What is expected: Total the lines of the entries below that hold the string "images", then write only that total.

Records supplied:
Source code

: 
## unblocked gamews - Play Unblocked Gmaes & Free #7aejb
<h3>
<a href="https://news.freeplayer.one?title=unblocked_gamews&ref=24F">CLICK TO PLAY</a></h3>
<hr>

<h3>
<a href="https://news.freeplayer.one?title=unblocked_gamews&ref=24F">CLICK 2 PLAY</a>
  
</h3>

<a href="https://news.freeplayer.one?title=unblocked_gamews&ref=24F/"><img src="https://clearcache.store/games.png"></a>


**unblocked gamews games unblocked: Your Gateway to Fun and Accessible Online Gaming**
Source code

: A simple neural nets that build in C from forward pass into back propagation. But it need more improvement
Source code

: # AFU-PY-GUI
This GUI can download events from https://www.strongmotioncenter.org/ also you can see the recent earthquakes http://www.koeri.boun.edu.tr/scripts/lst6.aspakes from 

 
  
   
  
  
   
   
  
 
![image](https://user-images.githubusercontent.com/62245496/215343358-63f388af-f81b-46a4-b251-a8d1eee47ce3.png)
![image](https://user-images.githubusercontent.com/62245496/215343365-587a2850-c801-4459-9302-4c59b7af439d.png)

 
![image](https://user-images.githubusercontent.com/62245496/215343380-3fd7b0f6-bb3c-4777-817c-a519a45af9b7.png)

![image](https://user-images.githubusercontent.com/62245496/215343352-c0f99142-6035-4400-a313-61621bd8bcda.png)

Task result: 4